There were two steps the Coalition government took in relation to income tax that were intended to defray the cost of this policy. The first was to introduce a "taper" on the personal allowance. When you started to earn over £100kpa, you would lose £1 of your personal allowance for every £2 you earned above that. This created, it should be acknowledged, an anomaly whereby the marginal rate of tax paid by someone earning between £100k and £120k was actually higher than the rate paid by those earning more than that.

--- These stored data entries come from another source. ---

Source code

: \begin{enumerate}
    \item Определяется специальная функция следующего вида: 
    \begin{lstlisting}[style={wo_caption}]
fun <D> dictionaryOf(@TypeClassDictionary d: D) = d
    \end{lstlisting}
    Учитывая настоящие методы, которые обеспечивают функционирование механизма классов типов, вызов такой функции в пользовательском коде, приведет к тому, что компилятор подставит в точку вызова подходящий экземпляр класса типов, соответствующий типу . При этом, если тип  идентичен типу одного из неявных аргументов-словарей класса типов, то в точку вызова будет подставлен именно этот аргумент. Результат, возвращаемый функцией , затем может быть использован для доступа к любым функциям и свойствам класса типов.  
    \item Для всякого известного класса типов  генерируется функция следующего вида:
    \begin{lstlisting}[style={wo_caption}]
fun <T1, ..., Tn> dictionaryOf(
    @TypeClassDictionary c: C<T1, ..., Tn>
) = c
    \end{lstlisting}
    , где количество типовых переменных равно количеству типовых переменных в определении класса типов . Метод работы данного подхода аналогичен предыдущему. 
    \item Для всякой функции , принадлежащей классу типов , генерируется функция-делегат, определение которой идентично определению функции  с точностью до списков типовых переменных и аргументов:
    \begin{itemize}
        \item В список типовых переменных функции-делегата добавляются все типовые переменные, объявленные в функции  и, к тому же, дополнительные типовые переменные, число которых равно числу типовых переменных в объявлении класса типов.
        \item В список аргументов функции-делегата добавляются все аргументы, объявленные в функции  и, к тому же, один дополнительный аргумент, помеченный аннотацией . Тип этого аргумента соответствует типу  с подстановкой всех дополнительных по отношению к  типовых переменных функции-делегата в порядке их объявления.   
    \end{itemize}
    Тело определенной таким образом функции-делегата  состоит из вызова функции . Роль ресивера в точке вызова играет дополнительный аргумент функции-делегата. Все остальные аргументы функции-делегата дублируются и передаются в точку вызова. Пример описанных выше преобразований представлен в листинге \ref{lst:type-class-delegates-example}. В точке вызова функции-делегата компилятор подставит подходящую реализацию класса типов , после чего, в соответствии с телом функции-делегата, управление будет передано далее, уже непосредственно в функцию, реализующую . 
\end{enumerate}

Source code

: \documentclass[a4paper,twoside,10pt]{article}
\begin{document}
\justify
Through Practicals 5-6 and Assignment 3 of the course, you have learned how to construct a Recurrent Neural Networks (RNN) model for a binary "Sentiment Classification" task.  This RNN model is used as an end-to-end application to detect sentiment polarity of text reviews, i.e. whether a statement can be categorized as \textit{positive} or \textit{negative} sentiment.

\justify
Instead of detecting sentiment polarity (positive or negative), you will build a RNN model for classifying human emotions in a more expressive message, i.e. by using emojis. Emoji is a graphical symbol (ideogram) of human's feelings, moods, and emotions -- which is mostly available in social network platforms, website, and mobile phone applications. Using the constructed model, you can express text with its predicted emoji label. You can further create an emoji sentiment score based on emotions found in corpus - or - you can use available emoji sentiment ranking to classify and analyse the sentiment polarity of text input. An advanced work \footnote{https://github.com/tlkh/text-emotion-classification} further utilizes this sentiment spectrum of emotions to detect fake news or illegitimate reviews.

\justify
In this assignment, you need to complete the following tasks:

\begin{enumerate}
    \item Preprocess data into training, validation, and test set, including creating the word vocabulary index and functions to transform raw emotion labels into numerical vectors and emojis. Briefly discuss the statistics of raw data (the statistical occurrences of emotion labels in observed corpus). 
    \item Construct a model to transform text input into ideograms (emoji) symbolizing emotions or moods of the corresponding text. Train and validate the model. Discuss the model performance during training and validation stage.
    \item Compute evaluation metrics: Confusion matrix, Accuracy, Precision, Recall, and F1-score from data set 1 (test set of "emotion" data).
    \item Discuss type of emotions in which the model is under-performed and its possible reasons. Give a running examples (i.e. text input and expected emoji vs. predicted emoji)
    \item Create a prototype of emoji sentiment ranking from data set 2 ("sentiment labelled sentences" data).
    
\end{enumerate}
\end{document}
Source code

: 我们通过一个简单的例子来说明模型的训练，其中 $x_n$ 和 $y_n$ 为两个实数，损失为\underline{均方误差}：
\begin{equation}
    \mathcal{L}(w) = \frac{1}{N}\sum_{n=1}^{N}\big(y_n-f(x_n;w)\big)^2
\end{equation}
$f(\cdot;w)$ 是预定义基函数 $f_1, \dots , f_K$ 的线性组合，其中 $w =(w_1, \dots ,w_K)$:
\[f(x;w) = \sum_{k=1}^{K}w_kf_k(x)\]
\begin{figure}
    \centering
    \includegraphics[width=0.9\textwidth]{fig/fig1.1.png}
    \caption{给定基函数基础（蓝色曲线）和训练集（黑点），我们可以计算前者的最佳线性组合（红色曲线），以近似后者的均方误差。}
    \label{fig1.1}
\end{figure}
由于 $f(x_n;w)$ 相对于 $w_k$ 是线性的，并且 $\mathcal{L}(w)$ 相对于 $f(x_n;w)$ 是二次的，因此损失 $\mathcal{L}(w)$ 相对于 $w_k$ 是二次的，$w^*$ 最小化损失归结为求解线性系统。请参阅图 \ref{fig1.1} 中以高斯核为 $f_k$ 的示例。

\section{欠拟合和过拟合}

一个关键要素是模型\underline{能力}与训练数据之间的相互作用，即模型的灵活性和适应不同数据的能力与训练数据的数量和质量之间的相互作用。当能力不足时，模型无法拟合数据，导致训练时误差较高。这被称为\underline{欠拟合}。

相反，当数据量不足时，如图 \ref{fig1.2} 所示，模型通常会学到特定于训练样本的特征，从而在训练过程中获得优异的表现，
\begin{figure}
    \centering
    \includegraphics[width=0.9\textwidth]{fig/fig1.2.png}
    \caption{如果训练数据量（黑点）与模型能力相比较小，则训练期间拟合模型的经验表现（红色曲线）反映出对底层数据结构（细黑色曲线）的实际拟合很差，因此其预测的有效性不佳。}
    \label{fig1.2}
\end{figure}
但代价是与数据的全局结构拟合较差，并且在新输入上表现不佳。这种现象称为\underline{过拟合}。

The other step taken was to cut the threshold above which higher rate tax would become payable. Higher rate tax is levied at 40p in the pound, and was paid on income above £43875 in 2010. As of the tax year 2015-16, this threshold kicks-in for income over £42385. This has the effect of increasing the amount of income taxable at 40p instead of 20p by £1490. This, in and of itself, increases total tax liability by up to £298.

Effect on Tax Paid

The combined effect of the changes to the personal allowance and the size of the basic-rate band is that basic rate-payers got a cash-terms £825 tax cut, whereas higher rate payers got a tax cut of £527. If both the zero-rate (personal allowance) and the basic-rate bands had expanded in-line with inflation, higher-rate payers would have expected a £1375 or so tax cut. If inflation is your standard, therefore, it's absolutely true to say that higher-rate and upper-basic-rate income tax-payers saw "fiscal drag" increase their tax liabilty in real terms (2015 prices), to pay for a substantial tax cut for everyone else.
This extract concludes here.